The other possibility, a defect in the atrial release of ANP in nephrotic syndrome has prompted several studies to stimulate the release of ANP in nephrotic patients and rats^15–17). These studies showed that nephrotic subjects have the ability to release ANP in response to volume stress by water immersion or albumin infusion. But, the maneuvers used were so strongly provocative that they caused a 20–36% expansion of plasma volume and a three to five-fold rise in the plasma level of ANP. So little is known about what will happen in nephrotic patients when they are exposed to minor stimuli to release ANP from the atria. In our study, supine bicycle exercise caused about a 35% rise in plasma levels of ANP without any significant increase in heart rate and blood pressure in control subjects. It is possible that nephrotic subjects have the capacity to release ANP at strong stimuli but fail to show a response to minor stimuli such as supine bicycle exercise. The reasons for the failure to release ANP in response to minor stimuli in nephrotic patients are not clear and the functional significance of a blunted release of ANP remains to be established.
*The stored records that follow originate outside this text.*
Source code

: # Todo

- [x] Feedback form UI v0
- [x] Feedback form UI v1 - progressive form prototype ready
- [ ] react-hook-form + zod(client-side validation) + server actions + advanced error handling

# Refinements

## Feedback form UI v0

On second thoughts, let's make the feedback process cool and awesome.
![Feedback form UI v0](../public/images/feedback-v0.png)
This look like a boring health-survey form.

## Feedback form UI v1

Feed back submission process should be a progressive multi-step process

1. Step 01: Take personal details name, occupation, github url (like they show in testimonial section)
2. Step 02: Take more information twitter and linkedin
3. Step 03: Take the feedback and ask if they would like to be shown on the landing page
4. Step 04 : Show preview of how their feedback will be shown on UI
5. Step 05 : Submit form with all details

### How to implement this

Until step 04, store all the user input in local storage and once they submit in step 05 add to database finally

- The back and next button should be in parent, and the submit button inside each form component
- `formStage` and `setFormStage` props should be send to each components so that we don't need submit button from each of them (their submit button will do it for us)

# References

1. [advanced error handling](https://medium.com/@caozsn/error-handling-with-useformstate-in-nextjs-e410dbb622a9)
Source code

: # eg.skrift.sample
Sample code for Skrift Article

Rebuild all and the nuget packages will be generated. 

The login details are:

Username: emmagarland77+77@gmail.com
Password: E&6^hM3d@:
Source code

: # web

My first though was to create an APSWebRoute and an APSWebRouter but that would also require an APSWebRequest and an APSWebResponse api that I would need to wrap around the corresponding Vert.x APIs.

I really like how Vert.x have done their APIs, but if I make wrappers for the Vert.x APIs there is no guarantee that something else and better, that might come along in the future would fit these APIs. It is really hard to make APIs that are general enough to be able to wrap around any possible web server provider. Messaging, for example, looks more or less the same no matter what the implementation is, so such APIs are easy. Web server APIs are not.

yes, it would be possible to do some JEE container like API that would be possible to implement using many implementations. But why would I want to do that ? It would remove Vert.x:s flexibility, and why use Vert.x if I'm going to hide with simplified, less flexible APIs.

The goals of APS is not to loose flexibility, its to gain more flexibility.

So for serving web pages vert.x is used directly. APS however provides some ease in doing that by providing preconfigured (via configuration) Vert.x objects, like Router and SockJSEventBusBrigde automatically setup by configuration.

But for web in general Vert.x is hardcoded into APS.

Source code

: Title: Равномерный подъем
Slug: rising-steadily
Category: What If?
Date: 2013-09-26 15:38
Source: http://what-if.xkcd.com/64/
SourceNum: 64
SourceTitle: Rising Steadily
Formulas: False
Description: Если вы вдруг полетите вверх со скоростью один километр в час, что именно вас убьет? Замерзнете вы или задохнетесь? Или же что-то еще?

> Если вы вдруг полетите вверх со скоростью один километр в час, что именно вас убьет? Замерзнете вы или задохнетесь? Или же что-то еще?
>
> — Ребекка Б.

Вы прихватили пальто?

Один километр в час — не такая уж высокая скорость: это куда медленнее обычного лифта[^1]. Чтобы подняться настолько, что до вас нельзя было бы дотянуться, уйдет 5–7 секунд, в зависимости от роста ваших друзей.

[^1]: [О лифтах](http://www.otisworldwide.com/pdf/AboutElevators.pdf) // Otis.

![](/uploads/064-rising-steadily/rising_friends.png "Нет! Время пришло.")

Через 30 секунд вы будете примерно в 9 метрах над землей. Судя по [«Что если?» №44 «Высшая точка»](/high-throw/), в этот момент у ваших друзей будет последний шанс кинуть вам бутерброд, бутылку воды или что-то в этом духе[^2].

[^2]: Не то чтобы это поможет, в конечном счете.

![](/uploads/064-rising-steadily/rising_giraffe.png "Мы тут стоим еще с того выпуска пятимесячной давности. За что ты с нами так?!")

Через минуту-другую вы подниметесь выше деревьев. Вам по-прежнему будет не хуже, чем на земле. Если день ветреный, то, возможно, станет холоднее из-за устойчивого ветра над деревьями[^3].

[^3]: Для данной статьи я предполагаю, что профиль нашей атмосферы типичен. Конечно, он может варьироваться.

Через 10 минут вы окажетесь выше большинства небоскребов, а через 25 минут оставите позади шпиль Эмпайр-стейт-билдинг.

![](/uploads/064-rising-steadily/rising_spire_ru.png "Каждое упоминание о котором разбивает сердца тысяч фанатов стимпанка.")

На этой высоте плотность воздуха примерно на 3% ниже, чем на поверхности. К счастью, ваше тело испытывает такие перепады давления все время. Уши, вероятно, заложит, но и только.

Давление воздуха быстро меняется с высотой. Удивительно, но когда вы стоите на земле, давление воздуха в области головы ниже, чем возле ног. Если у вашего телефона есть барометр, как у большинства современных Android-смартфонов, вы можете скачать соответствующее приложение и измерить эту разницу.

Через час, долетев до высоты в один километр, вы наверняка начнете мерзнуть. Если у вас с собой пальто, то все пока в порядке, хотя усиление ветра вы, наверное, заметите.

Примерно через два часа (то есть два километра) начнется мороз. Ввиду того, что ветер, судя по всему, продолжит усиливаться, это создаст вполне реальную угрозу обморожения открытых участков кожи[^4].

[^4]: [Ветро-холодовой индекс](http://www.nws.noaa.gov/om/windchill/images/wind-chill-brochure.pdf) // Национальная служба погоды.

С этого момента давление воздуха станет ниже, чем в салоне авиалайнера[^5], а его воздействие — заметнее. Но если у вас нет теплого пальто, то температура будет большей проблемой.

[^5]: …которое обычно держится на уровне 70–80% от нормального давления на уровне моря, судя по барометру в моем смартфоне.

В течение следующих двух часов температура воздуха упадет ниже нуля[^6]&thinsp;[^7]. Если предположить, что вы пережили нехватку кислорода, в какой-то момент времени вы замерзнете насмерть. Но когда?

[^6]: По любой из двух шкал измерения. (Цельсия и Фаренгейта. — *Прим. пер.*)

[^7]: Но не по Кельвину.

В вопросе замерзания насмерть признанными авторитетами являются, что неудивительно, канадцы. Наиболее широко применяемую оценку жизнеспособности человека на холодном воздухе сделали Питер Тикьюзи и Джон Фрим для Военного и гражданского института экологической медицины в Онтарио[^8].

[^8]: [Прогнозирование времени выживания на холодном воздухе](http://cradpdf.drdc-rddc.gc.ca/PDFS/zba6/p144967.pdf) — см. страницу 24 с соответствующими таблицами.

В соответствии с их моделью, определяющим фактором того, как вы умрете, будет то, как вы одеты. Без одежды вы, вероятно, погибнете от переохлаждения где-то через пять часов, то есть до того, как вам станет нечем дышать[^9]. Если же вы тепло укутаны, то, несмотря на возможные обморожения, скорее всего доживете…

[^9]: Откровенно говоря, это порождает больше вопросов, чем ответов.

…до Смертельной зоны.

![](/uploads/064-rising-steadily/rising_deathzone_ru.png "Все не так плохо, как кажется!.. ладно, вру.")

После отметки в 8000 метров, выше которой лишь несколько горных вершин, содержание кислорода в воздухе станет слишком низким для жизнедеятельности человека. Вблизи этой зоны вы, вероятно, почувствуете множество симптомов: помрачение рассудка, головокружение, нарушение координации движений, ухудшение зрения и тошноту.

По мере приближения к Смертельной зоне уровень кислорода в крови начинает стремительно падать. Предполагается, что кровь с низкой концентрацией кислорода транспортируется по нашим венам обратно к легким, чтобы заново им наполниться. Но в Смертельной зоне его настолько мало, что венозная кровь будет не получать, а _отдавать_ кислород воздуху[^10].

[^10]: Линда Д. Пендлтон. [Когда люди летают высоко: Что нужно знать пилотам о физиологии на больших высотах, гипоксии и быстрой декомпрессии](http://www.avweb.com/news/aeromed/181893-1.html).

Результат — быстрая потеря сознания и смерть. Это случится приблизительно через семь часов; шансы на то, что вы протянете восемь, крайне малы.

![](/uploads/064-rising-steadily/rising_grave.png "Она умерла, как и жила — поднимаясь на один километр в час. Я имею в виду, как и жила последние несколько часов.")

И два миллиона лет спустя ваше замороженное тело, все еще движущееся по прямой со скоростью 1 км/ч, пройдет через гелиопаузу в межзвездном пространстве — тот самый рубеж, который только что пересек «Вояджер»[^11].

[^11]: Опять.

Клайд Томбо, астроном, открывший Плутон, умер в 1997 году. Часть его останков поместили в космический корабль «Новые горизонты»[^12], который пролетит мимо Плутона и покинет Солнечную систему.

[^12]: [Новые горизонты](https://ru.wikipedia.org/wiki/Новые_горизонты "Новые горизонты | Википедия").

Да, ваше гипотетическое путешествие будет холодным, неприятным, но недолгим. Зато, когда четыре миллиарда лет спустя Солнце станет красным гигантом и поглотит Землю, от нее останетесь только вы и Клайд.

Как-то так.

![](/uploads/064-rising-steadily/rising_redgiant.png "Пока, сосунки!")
In addition, The possibility that nephrotic patients have less increment in venous return than controls cannot be excluded by this study. But it is unlikely that nephrotics have a decreased increment in venous return because most of them are normovolemic or hypervolemic²⁾.

Although little is known about the release mechanisms of ANP, atrial distension⁶⁾, changes in atrial pressure³¹⁾, heart rate³²⁾ or atrial contraction frequecny⁷⁾ are suggested as important stimuli for ANP secretion. The mechanisms by which atrial distension stimulates release of ANP have also yet to be defined. It is known that atrial distension causes a secretion of ANP by a direct local stretch effect rather than through atrial receptors^6,7). More recently, it has been suggested that, the increase in secretion of ANP, in response to the atrial distension is caused by the reduction of atrial distension rather than by the distension per se^8,9). The distension reduction-induced secretion of ANP may be caused by a myogenic control mechanism which is coupled with shortening of atrial muscle length¹⁰⁾.

In the present study, we observed no significant suppression of PRA in control subjects in spite of an increase in ANP. This dissociation of PRA and ANP suggests that, although ANP may induced modulate renin secretion, other determinants(e.g., changes in renal-sympathetic nerve traffic) are likely to play a prominent role in regulating renin secretion following blood volume redistribution³³⁾.

Severe physical exercise is usually associated with increased blood pressure and heart rate and redistribution of systemic blood flow, leading to increased venous return and right atrial pressure³⁴⁾. So ANP increases significantly in response to exercise which increases right atrial pressure and heart rate, possibly mediated by the sympathetic nervous system^11,35). Acute exercise stimulates ANP secretion in proportion to the intensity of exercise³⁶⁾. Our experimental protocols were designed to study the effects on circulating ANP levels of supine bicycle exercise known to increase central blood volume, venous return and mean right atrial pressure. As shown in Table 2, this maneuver did not increase heart rate and blood pressure in normal men which could change the circulating ANP levels³⁶⁾.

In summary, our present results show that supine bicycle exercise was a simple provocative maneuver to stimulate the release of ANP in healthy controls, while it failed to stimulate the release of ANP in patients with nephrotic syndrome. Our data suggest that there might be a blunted release of ANP in patients with nephrotic syndrome. Multiple factor might act in concert to produce edema in nephrotic patients and additional study will be necessary to characterize the role of attenuated ANP release and response in nephrotic syndrome and its pathophysiologic significance.